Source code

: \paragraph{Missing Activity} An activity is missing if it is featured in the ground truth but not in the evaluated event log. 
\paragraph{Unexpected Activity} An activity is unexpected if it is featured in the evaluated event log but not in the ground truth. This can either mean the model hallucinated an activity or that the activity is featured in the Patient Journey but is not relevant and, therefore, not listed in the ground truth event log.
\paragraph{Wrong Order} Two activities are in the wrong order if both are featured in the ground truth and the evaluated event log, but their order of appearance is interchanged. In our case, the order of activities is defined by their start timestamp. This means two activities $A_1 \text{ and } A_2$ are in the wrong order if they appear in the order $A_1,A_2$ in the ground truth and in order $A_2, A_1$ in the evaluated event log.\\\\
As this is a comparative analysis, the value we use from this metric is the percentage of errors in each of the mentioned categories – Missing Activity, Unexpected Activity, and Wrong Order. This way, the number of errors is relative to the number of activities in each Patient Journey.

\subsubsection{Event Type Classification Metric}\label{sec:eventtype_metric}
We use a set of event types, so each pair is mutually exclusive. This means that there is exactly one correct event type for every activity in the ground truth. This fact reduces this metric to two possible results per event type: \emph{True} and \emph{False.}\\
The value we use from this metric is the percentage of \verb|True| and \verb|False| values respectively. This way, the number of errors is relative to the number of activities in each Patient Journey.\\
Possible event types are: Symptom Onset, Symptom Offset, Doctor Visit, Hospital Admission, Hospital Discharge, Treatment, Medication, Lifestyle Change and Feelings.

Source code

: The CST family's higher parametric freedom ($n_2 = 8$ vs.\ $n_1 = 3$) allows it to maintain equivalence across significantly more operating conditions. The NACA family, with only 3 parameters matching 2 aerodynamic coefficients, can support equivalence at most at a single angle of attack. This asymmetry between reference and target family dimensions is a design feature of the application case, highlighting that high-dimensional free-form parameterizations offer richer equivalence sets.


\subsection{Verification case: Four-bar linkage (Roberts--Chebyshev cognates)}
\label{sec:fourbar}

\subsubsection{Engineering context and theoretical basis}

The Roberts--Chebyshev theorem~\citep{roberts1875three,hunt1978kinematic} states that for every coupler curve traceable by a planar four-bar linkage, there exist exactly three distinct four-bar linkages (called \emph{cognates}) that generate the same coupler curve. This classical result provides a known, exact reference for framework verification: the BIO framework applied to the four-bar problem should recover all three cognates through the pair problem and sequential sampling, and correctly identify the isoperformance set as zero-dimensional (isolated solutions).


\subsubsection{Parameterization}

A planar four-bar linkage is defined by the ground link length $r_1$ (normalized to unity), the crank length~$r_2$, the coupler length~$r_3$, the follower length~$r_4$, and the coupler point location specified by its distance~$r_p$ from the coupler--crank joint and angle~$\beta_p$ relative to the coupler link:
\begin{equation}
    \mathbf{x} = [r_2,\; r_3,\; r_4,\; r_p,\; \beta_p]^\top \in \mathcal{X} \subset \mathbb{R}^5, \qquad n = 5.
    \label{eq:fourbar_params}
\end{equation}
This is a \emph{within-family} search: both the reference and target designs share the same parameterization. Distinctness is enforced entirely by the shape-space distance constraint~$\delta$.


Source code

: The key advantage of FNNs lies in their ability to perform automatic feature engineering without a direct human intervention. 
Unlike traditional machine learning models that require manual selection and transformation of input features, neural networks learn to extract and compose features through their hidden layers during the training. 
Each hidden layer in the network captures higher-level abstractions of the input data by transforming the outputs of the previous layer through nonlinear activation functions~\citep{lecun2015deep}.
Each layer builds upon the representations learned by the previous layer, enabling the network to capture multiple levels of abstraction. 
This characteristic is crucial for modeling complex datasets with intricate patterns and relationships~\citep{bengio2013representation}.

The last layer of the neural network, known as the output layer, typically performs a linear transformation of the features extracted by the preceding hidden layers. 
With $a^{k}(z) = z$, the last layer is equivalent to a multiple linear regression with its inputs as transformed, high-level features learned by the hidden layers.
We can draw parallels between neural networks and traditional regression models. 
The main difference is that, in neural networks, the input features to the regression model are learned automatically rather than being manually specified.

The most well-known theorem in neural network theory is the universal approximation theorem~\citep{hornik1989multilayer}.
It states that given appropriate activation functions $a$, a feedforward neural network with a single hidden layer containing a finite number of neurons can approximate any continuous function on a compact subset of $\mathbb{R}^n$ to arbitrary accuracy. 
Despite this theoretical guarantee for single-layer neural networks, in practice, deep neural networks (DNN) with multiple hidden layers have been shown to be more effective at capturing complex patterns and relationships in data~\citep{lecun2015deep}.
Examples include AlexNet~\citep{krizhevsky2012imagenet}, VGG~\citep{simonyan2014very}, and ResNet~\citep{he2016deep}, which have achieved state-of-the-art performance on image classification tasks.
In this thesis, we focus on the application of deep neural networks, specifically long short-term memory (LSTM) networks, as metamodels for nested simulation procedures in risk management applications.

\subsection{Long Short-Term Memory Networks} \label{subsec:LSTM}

▶ Task directions
Provide only the number of lines in the entries that hold the word "Chebyshev".

▶ Output
2